Density gradient electrophoresis of cells in a reversible gel

Abstract

Density gradient electrophoresis permits the separation of cell types according to surface charge density with high resolution. Any source of flow compromises the resolving power of density gradient electrophoresis. Although procedures have been devised to successfully counteract electroosmotic and convective flows, the final collection of separands requires that they be pumped out of the electrophoresis column. Experiments were therefore designed to test the hypothesis that this flow could also be eliminated by trapping the separated bands in a gel, from which they could be collected by slicing the gel cylinder. Glutaraldehyde‐fixed rat and rabbit erythrocytes were used as test particles in a phosphate‐buffered isotonic Ficoll‐sucrose density gradient in a 2.2 cm diameter, thermostated vertical glass column that could be opened at both ends.
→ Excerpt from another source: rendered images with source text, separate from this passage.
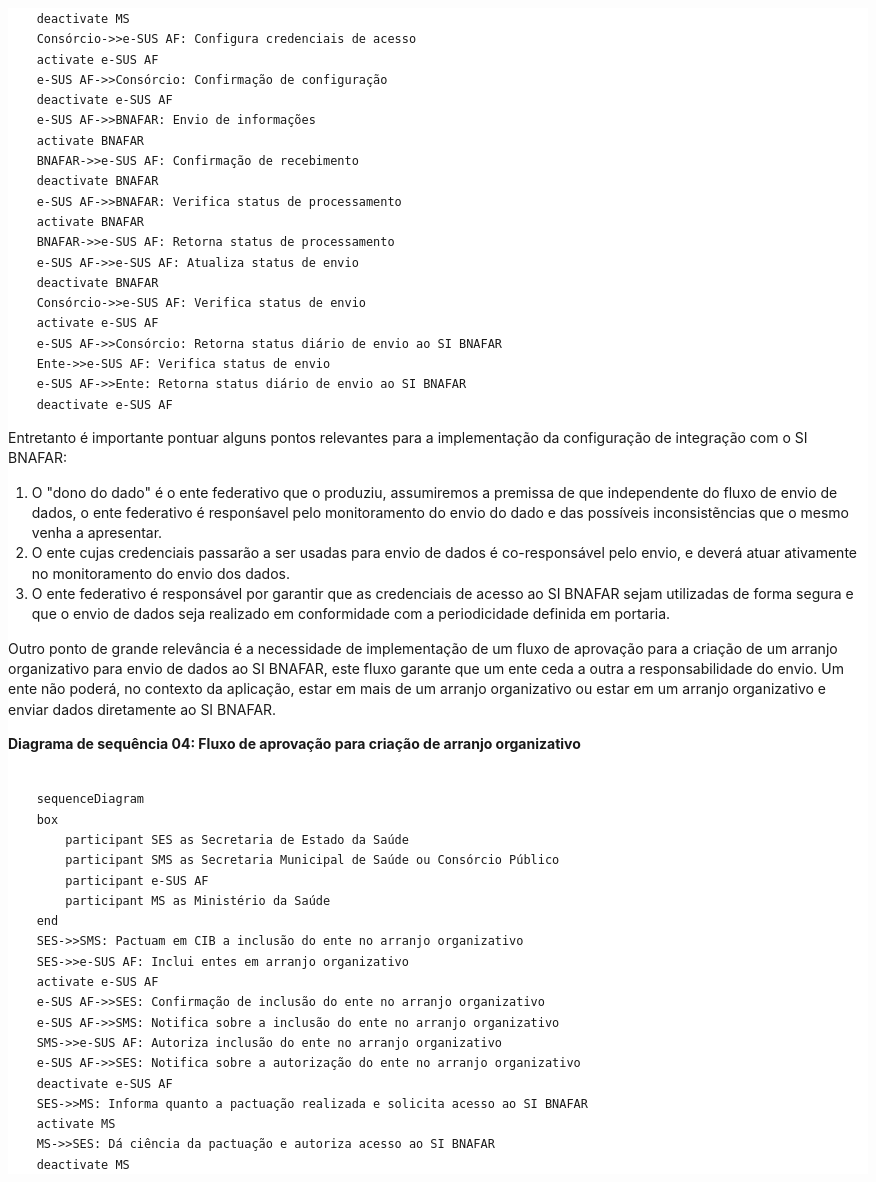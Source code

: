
 ```mermaid
    deactivate MS
    Consórcio->>e-SUS AF: Configura credenciais de acesso
    activate e-SUS AF
    e-SUS AF->>Consórcio: Confirmação de configuração
    deactivate e-SUS AF
    e-SUS AF->>BNAFAR: Envio de informações
    activate BNAFAR
    BNAFAR->>e-SUS AF: Confirmação de recebimento
    deactivate BNAFAR
    e-SUS AF->>BNAFAR: Verifica status de processamento
    activate BNAFAR
    BNAFAR->>e-SUS AF: Retorna status de processamento
    e-SUS AF->>e-SUS AF: Atualiza status de envio
    deactivate BNAFAR
    Consórcio->>e-SUS AF: Verifica status de envio
    activate e-SUS AF
    e-SUS AF->>Consórcio: Retorna status diário de envio ao SI BNAFAR
    Ente->>e-SUS AF: Verifica status de envio
    e-SUS AF->>Ente: Retorna status diário de envio ao SI BNAFAR
    deactivate e-SUS AF
```

Entretanto é importante pontuar alguns pontos relevantes para a implementação da configuração de integração com o SI BNAFAR:

1. O "dono do dado" é o ente federativo que o produziu, assumiremos a premissa de que independente do fluxo de envio de dados, o ente federativo é responśavel pelo monitoramento do envio do dado e das possíveis inconsistẽncias que o mesmo venha a apresentar.
2. O ente cujas credenciais passarão a ser usadas para envio de dados é co-responsável pelo envio, e deverá atuar ativamente no monitoramento do envio dos dados.
3. O ente federativo é responsável por garantir que as credenciais de acesso ao SI BNAFAR sejam utilizadas de forma segura e que o envio de dados seja realizado em conformidade com a periodicidade definida em portaria.

Outro ponto de grande relevância é a necessidade de implementação de um fluxo de aprovação para a criação de um arranjo organizativo para envio de dados ao SI BNAFAR, este fluxo garante que um ente ceda a outra a responsabilidade do envio. Um ente não poderá, no contexto da aplicação, estar em mais de um arranjo organizativo ou estar em um arranjo organizativo e enviar dados diretamente ao SI BNAFAR.

**Diagrama de sequência 04: Fluxo de aprovação para criação de arranjo organizativo**
```mermaid
    
    sequenceDiagram
    box
        participant SES as Secretaria de Estado da Saúde
        participant SMS as Secretaria Municipal de Saúde ou Consórcio Público
        participant e-SUS AF
        participant MS as Ministério da Saúde
    end
    SES->>SMS: Pactuam em CIB a inclusão do ente no arranjo organizativo
    SES->>e-SUS AF: Inclui entes em arranjo organizativo
    activate e-SUS AF
    e-SUS AF->>SES: Confirmação de inclusão do ente no arranjo organizativo 
    e-SUS AF->>SMS: Notifica sobre a inclusão do ente no arranjo organizativo
    SMS->>e-SUS AF: Autoriza inclusão do ente no arranjo organizativo
    e-SUS AF->>SES: Notifica sobre a autorização do ente no arranjo organizativo
    deactivate e-SUS AF
    SES->>MS: Informa quanto a pactuação realizada e solicita acesso ao SI BNAFAR
    activate MS
    MS->>SES: Dá ciência da pactuação e autoriza acesso ao SI BNAFAR
    deactivate MS    
```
Two types of agarose were used as gel polymers: Electrophoresis grade agarose (J. T. Baker Chemical Co.) at final concentrations of 0.1 to 0.25 % and SeaPrep ultralow gelling agarose (Marine Colloids Div., FMC Corp.) at a final concentration of 1.0 %. Electrophoretic separability of the test particles and fluid stability were tested independently at 55 °C and 32 °C at which the two agaroses were, respectively, liquid. The experiments demonstrated that the higher temperatures required and the presence of agarose compromised neither the stability of the density gradient nor the migration properties of the cells, and cells can be separated in a sol at a temperature that is compatible with cell viability.